If I assess your answer correctly I hear you saying the final word regarding our faith and practice comes from:
1. A rightly informed conscience
2. The church (I assume you mean Roman Catholic)
3. The bishops
4. The Pope
Again if I am interpreting your meaning correctly a conscience would not be rightly informed unless it conforms to the opinions of the remaining three.
I’ll quote myself (if you’ll excuse the hubris):
Each person has the responsibility and the blessing to follow what they think is good, right, moral, ethical, etc. However, the Church doesn’t leave it there. It should be a properly informed conscience that directs each person’s actions. "Properly informed" then becomes a catch-phrase that includes the following (not necessarily in order of importance): reading Scripture, listening to the teachings of the Magisterium of the Church (the Pope and/or a collective body of Bishops), praying for guidance from the Spirit on particular matters, listening to the stories told of our saints, discussing matters with trusted clergy/family/friends, and looking for guidance from secular authorities as needed (doctors, lawyers, psychologists, etc.).
So I would say that in my view of Catholicism one’s conscience is the ultimate arbiter of authority. In most cases (99% of the time), that conscience will agree with the teaching authority of the Church and our Scriptures. But there will be times when a person’s conscience will come in conflict with authority (the Spirit blows where it will) – in this case, our church affirms that in following your conscience you are following the still, small voice of the Spirit of God.
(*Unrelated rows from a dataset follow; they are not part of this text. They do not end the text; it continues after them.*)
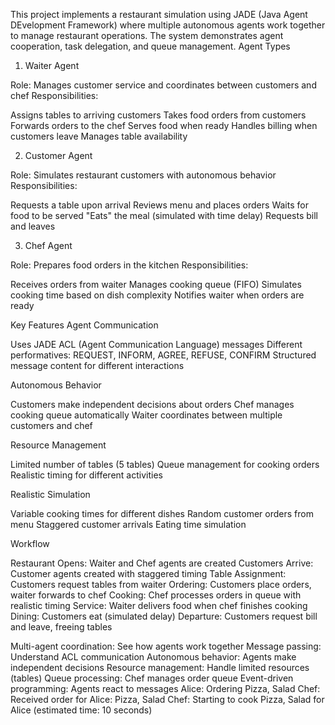 This project implements a restaurant simulation using JADE (Java Agent DEvelopment Framework) where multiple autonomous agents work together to manage restaurant operations. The system demonstrates agent cooperation, task delegation, and queue management.
Agent Types
1. Waiter Agent

Role: Manages customer service and coordinates between customers and chef
Responsibilities:

Assigns tables to arriving customers
Takes food orders from customers
Forwards orders to the chef
Serves food when ready
Handles billing when customers leave
Manages table availability



2. Customer Agent

Role: Simulates restaurant customers with autonomous behavior
Responsibilities:

Requests a table upon arrival
Reviews menu and places orders
Waits for food to be served
"Eats" the meal (simulated with time delay)
Requests bill and leaves



3. Chef Agent

Role: Prepares food orders in the kitchen
Responsibilities:

Receives orders from waiter
Manages cooking queue (FIFO)
Simulates cooking time based on dish complexity
Notifies waiter when orders are ready



Key Features
Agent Communication

Uses JADE ACL (Agent Communication Language) messages
Different performatives: REQUEST, INFORM, AGREE, REFUSE, CONFIRM
Structured message content for different interactions

Autonomous Behavior

Customers make independent decisions about orders
Chef manages cooking queue automatically
Waiter coordinates between multiple customers and chef

Resource Management

Limited number of tables (5 tables)
Queue management for cooking orders
Realistic timing for different activities

Realistic Simulation

Variable cooking times for different dishes
Random customer orders from menu
Staggered customer arrivals
Eating time simulation

Workflow

Restaurant Opens: Waiter and Chef agents are created
Customers Arrive: Customer agents created with staggered timing
Table Assignment: Customers request tables from waiter
Ordering: Customers place orders, waiter forwards to chef
Cooking: Chef processes orders in queue with realistic timing
Service: Waiter delivers food when chef finishes cooking
Dining: Customers eat (simulated delay)
Departure: Customers request bill and leave, freeing tables

Multi-agent coordination: See how agents work together
Message passing: Understand ACL communication
Autonomous behavior: Agents make independent decisions
Resource management: Handle limited resources (tables)
Queue processing: Chef manages order queue
Event-driven programming: Agents react to messages
Alice: Ordering Pizza, Salad
Chef: Received order for Alice: Pizza, Salad
Chef: Starting to cook Pizza, Salad for Alice (estimated time: 10 seconds)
My belief, to state it briefly, is that the Bible, which I believe is God’s inspired word, is the final authority in all matters of faith and practice. My question was not intended to be misleading nor tricky. My point in the question is this, it is next to impossible to reach any consensus of belief unless we are both using the same standard to determine what we believe. The scriptures are the final word for me because I believe they are God’s word, the complete revelation of himself to us.
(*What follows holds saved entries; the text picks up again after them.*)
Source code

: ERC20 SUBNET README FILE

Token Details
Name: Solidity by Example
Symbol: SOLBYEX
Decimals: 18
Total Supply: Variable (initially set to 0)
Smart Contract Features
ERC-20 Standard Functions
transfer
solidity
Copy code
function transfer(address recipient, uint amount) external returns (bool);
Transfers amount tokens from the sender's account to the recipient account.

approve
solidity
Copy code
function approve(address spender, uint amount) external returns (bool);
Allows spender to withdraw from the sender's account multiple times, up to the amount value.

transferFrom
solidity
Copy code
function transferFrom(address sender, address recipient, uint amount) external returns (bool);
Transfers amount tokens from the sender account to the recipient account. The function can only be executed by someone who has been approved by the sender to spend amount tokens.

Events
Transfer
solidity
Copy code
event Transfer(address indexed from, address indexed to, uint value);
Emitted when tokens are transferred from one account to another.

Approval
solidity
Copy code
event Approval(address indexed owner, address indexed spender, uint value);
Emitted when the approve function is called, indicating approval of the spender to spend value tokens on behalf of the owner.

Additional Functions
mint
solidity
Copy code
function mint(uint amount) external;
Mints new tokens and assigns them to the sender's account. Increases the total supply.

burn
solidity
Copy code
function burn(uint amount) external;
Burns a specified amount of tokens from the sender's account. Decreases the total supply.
The Catholic position is that Scripture is indeed divinely inspired – but that doesn’t mean that every single word and punctuation mark is set down by God. Here in America we even argue over which translation to use. Not to mention that the bible’s we use are transliterations from 2,000 – 4,000 year old Greek & Hebrew . . . that’s why, for Catholics, Scripture and Tradition form the cornerstones of faith, not Scripture alone. Also, maybe a semantic note, we look to Jesus as the complete revelation of God – the Bible, as with any literature, is full of different modes of writing (biography, song, poetry, history, myth, gospel,
etc.), and we need to distinguish between the different literary forms to try and interpret it correctly.
Trying to proof-text a particular belief straight from Scripture is not always productive – I’ve previously referenced Matthew 25 where Jesus specifically states that it is our actions which determine heaven or hell – whatsoever you do the least of my people, that you do unto me. Jesus also warns that at the judgment there will be those who shout out "Lord, Lord" and are told: I know you not. Also, it would seem that since the Protestant community is so fractured, it’s impossible to say that there is one standard to determine belief – otherwise, all Bible-based Christians would believe the same thing – it still comes down to a matter of interpretation, except instead of a Pope and Magisterium leading the discussion you have countless individuals all trying to (ahistorically in some cases) figure out what particular passages mean.
Having said that, I do believe that an intimate relationship with Jesus is needed – we gain everything in establishing this relationship with our brother and savior. But I also believe that for the majority of believers, that relationship is lived out and nourished within the context of a community – Acts specifically states that salvation was found through Jesus, but that Jesus was found only in and through the early Christian community. In contemporary Catholic theological terms, we talk of the Church being a sacrament of Christ, meaning that the Church is the tangible, visible presence of Jesus in the world, as Jesus was the sacrament of God when he walked the earth, being the tangible, visible presence of God on earth.